Task directions:
Filter these entries so that only lines with the word "HOLTokenIn" remain.
#### Exercise input
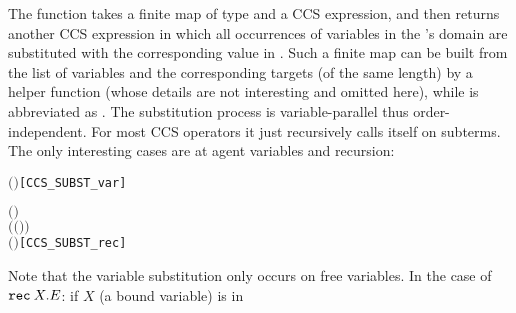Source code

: The function  takes a finite
map  of type  and a CCS expression,
and then returns another CCS expression in which
all occurrences of variables in the 's domain are substituted with
the corresponding value in . Such a finite map can be built from
the list of variables  and the corresponding targets
 (of the same length) by a helper function  (whose details are
not interesting and omitted here), while
 is
abbreviated as .
The substitution process is
variable-parallel thus order-independent. For most CCS operators it
just recursively calls itself on subterms. The only
interesting cases are at agent variables and recursion:
\begin{alltt}
     \ensuremath{(} \ensuremath{)} \HOLSymConst{\HOLTokenDefEquality{}}   \HOLSymConst{\HOLTokenIn{}}         \hfill{[CCS_SUBST_var]}

     \ensuremath{(}  \ensuremath{)} \HOLSymConst{\HOLTokenDefEquality{}}
       \HOLSymConst{\HOLTokenIn{}}      \ensuremath{(} \ensuremath{(} \HOLSymConst{\ensuremath{\setminus}} \ensuremath{)} \ensuremath{)}
        \ensuremath{(}  \ensuremath{)}\hfill{[CCS_SUBST_rec]}
\end{alltt}
Note that the variable substitution only occurs on free
variables. In the case of ${\tt rec}\: X . E$: if $X$ (a bound variable) is in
########
Answer box:
     \ensuremath{(} \ensuremath{)} \HOLSymConst{\HOLTokenDefEquality{}}   \HOLSymConst{\HOLTokenIn{}}         \hfill{[CCS_SUBST_var]}
       \HOLSymConst{\HOLTokenIn{}}      \ensuremath{(} \ensuremath{(} \HOLSymConst{\ensuremath{\setminus}} \ensuremath{)} \ensuremath{)}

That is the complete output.